Dünyanın en riskli deprem ülkeleri arasında yer alan Türkiye’nin yaşadığı yıkımların azaltılması için sürdürülebilir finansal kaynağa ihtiyaç duyduğunu söyleyen İZBAŞ Yönetim Kurulu Başkanı Eyüp Sevimli, “İşsizlik Sigortası Fonu’nda başarıyla uygulanan sistem Deprem Fonu’nda da uygulanabilir ve amacı dışında kullanılmasını engelleyecek yasal güvenceye kavuşturulabilir” dedi.
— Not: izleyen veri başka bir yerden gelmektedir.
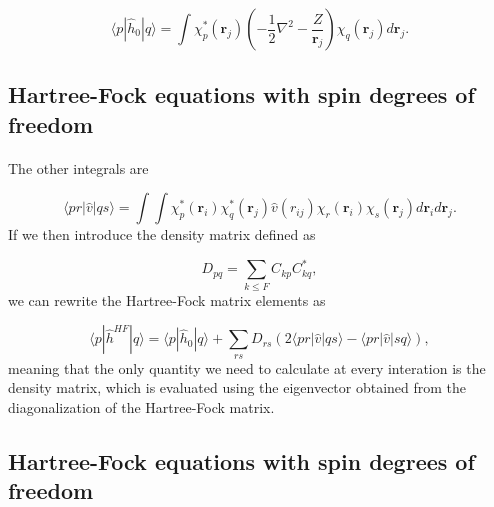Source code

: \documentclass[%
twoside,                 %
final,                   %
10pt]{article}
\begin{document}
\[
\langle p|\hat{h}_0|q\rangle = \int \chi_{p}^*(\mathbf{r}_j)\left(-\frac{1}{2}\nabla^2-\frac{Z}{\mathbf{r}_j}  \right)\chi_{q}(\mathbf{r}_j)
  d\mathbf{r}_j.
\]



\subsection*{Hartree-Fock equations with spin degrees of freedom}

\paragraph{}

The other integrals are

\begin{equation*}
\langle pr | \hat{v}|qs\rangle = \int\int \chi_{p}^*(\mathbf{r}_i)\chi_{q}^*(\mathbf{r}_j)\hat{v}(r_{ij})\chi_{r}(\mathbf{r}_i)\chi_{s}(\mathbf{r}_j)
  d\mathbf{r}_id\mathbf{r}_j.
\end{equation*}
If we then introduce the density matrix defined as

\begin{equation*}
D_{pq}=\sum_{k\le F}C_{kp}C_{kq}^*,
\end{equation*}
we can rewrite the Hartree-Fock matrix elements as

\begin{equation*}
\langle p | \hat{h}^{HF} | q \rangle = \langle p|\hat{h}_0|q\rangle +\sum_{rs}D_{rs}\left(2\langle pr | \hat{v}|qs\rangle-\langle pr | \hat{v}|sq\rangle\right),
\end{equation*}
meaning that the only quantity we need to calculate at every
interation is the density matrix, which is evaluated using the eigenvector 
obtained from the diagonalization of the Hartree-Fock matrix.



\subsection*{Hartree-Fock equations with spin degrees of freedom}

\paragraph{}
\end{document}

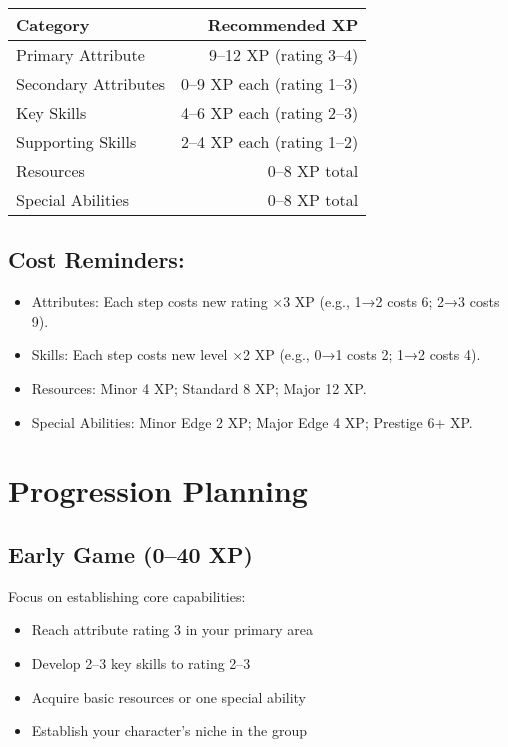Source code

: \documentclass[11pt,twoside,openany]{book}
\begin{document}
\begin{center}
\begin{tabular}{|l|r|}
\hline
\textbf{Category} & \textbf{Recommended XP} \\
\hline
Primary Attribute & 9–12 XP (rating 3–4) \\
Secondary Attributes & 0–9 XP each (rating 1–3) \\
Key Skills & 4–6 XP each (rating 2–3) \\
Supporting Skills & 2–4 XP each (rating 1–2) \\
Resources & 0–8 XP total \\
Special Abilities & 0–8 XP total \\
\hline
\end{tabular}
\end{center}

\subsection*{Cost Reminders:}

\begin{itemize}
\item Attributes: Each step costs new rating ×3 XP (e.g., 1→2 costs 6; 2→3 costs 9).
\item Skills: Each step costs new level ×2 XP (e.g., 0→1 costs 2; 1→2 costs 4).
\item Resources: Minor 4 XP; Standard 8 XP; Major 12 XP.
\item Special Abilities: Minor Edge 2 XP; Major Edge 4 XP; Prestige 6+ XP.
\end{itemize}

\section*{Progression Planning} 

\subsection*{Early Game (0–40 XP)}

Focus on establishing core capabilities:
\begin{itemize}
\item Reach attribute rating 3 in your primary area
\item Develop 2–3 key skills to rating 2–3
\item Acquire basic resources or one special ability
\item Establish your character's niche in the group
\end{itemize}
\end{document}

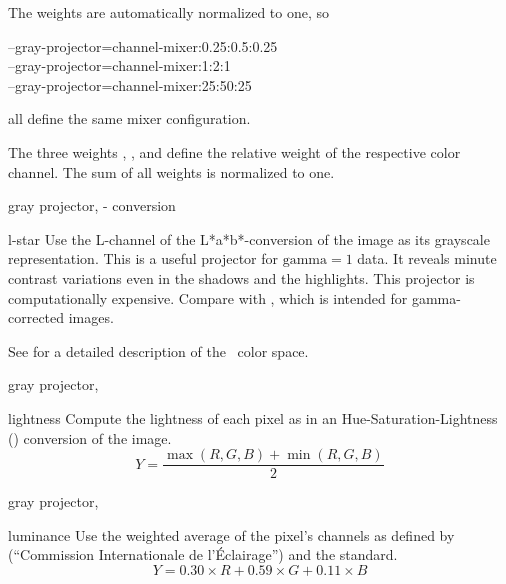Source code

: \begin{codelist}
\begin{codelist}
    The weights are automatically normalized to one, so

    \begin{literal}
      --gray-projector=channel-mixer:0.25:0.5:0.25 \\
      --gray-projector=channel-mixer:1:2:1 \\
      --gray-projector=channel-mixer:25:50:25
    \end{literal}

    all define the same mixer configuration.

    The three weights , , and
     define the relative weight of the respective color channel.  The
    sum of all weights is normalized to one.

           {gray projector, }%
           {- conversion}%
  \item[l-star]\itemend
    Use the L-channel of the L*a*b*-conversion of the image as its grayscale representation.
    This is a useful projector for $\mbox{gamma} = 1$ data.  It reveals minute contrast
    variations even in the shadows and the highlights.  This projector is computationally
    expensive.  Compare with , which is intended for gamma-corrected images.

    See  for a detailed description of the
    ~color space.

           {gray projector, }%
  \item[lightness]\itemend
    Compute the lightness of each  pixel as in an
    Hue\hyp{}Saturation\hyp{}Lightness () conversion of the image.
    \[
    Y = \frac{\max(R, G, B) + \min(R, G, B)}{2}
    \]

           {gray projector, }%
  \item[luminance]\itemend
    Use the weighted average of the  pixel's channels as defined by 
    (``Commission Internationale de l'\'Eclairage'') and the  standard.
    \[
    Y = 0.30 \times R + 0.59 \times G + 0.11 \times B
    \]


\end{codelist}
\end{codelist}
İzmir Serbest Bölgesi (İZBAŞ) Yönetim Kurulu Başkanı Eyüp Sevimli, Deprem Fonu’nu oluşturacak kaynakların toplumun tüm kesimlerince adil olarak karşılanabileceğini belirterek, 1999 yılından bugüne başarıyla uygulanan İşsizlik Sigortası Fonu’nun iyi bir uygulama örneği olduğunu, pandemi döneminde bu fonun önemini işverenler olarak yaşayarak tecrübe ettiklerini söyledi.
“Ulusal deprem konseyi yeniden oluşturulmalı”
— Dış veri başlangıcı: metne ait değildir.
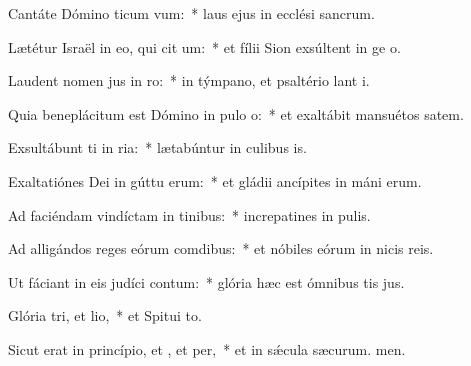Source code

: \item Cantáte Dómino ticum vum:~* laus ejus in ecclési sancrum.
\item Lætétur Israël in eo, qui cit um:~* et fílii Sion exsúltent in ge o.
\item Laudent nomen jus in ro:~* in týmpano, et psaltério lant i.
\item Quia beneplácitum est Dómino in pulo o:~* et exaltábit mansuétos  satem.
\item Exsultábunt ti in ria:~* lætabúntur in culibus is.
\item Exaltatiónes Dei in gúttu erum:~* et gládii ancípites in máni erum.
\item Ad faciéndam vindíctam in tinibus:~* increpatines in pulis.
\item Ad alligándos reges eórum  comdibus:~* et nóbiles eórum in nicis reis.
\item Ut fáciant in eis judíci contum:~* glória hæc est ómnibus tis jus.
\item Glória tri, et lio,~* et Spitui to.
\item Sicut erat in princípio, et , et per,~* et in sǽcula sæcurum. men.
Deprem Fonu için de benzer bir modelin hayata geçirilebileceğine dikkat çeken Sevimli, “Fonda toplanacak kaynağın, amacı dışında kullanımını önlemek için yasal güvenceye bağlanarak, profesyonelce yönetilip nemalandırması sağlanabilir. Etkileri onlarca yıl süren deprem kaynaklı ekonomik yıkımlar, ülkemiz ekonomisi üzerinde en önemli risk unsurunu oluşturuyor. Sadece konutlar değil, fabrikalarımız ve üretim tesislerimiz de gerek yapısal özellikleri gerekse acil durum planları ile depremlere hazır olmalı” diye konuştu.
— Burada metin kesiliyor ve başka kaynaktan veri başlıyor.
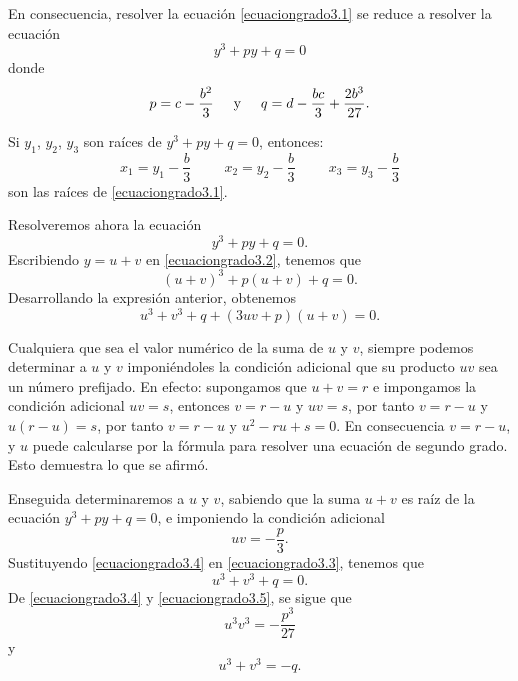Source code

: En consecuencia, resolver la ecuación \eqref{ecuaciongrado3.1} se reduce a resolver la ecuación
$$y^3+py+q=0$$
donde
$$p=c-\frac{b^2}{3} \hspace{0.5cm} \text{y} \hspace{0.5cm} q=d-\frac{bc}{3}+\frac{2b^3}{27}.$$

Si $y_1$, $y_2$, $y_3$ son raíces de $y^3+py+q=0$, entonces:
$$x_1=y_1-\frac{b}{3} \hspace{1cm} x_2=y_2-\frac{b}{3} \hspace{1cm} x_3=y_3-\frac{b}{3}$$
son las raíces de \eqref{ecuaciongrado3.1}.

Resolveremos ahora la ecuación
\begin{equation}
    y^3+py+q=0. \label{ecuaciongrado3.2}
\end{equation}
Escribiendo $y=u+v$ en \eqref{ecuaciongrado3.2}, tenemos que
$$(u+v)^3+p(u+v)+q=0.$$
Desarrollando la expresión anterior, obtenemos
\begin{equation}
    u^3+v^3+q+(3uv+p)(u+v)=0. \label{ecuaciongrado3.3}
\end{equation}

Cualquiera que sea el valor numérico de la suma de $u$ y $v$, siempre podemos determinar a $u$ y $v$ imponiéndoles la condición adicional que su producto $uv$ sea un número prefijado. En efecto: supongamos que $u+v=r$ e impongamos la condición adicional $uv=s$, entonces $v=r-u$ y $uv=s$, por tanto $v=r-u$ y $u(r-u)=s$, por tanto $v=r-u$ y $u^2-r u+s=0$. En consecuencia $v=r-u$, y $u$ puede calcularse por la fórmula para resolver una ecuación de segundo grado. Esto demuestra lo que se afirmó.

Enseguida determinaremos a $u$ y $v$, sabiendo que la suma $u+v$ es raíz de la ecuación $y^3+p y+q=0$, e imponiendo la condición adicional
\begin{equation}
    uv=-\frac{p}{3}. \label{ecuaciongrado3.4}
\end{equation}
Sustituyendo \eqref{ecuaciongrado3.4} en \eqref{ecuaciongrado3.3}, tenemos que
\begin{equation}
    u^3+v^3+q=0. \label{ecuaciongrado3.5}
\end{equation}
De \eqref{ecuaciongrado3.4} y \eqref{ecuaciongrado3.5}, se sigue que
\begin{equation}
    u^3v^3=-\frac{p^3}{27} \label{ecuaciongrado3.6}
\end{equation}
y
\begin{equation}
    u^3+v^3=-q. \label{ecuaciongrado3.7}
\end{equation}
İZBAŞ Yönetim Kurulu Başkanı Eyüp Sevimli, 1999 depreminden sonra oluşturulan ve 2007 yılında lağvedilen Ulusal Deprem Konseyi’nin de yeniden kurularak, alanlarında uzman bilim insanlarının kamu otoritesinin liderliğinde bir araya getirilmesi gerektiğini ifade ederek, Türkiye’nin en yetkin deprem bilimcilerinin Kahramanmaraş yöresindeki depremler için defalarca uyarılarda bulunduklarını, depremin yeri ve şiddetine yönelik nokta atışı tahminler yaptıklarını anımsattı.
Sevimli, “Benzer ikazlar bilim insanlarımız tarafından defalarca İstanbul için yapılıyor. Hükümetimizin ve yerel yönetimlerimizin tehdidi en üst seviyede ciddiye alarak, kaynak aktararak, kentlerimizin depreme hazırlık seviyelerini artırmaları gerekiyor. İmar planlarının, kent yerleşimlerinin deprem gerçeğini gözeterek yapılması hayati önem taşıyor. Ülkemizin bu acıları yeniden yaşamaması için hazırlık süreçlerimizi ve seviyemizi en üst seviyeye taşımamız gerekiyor” dedi.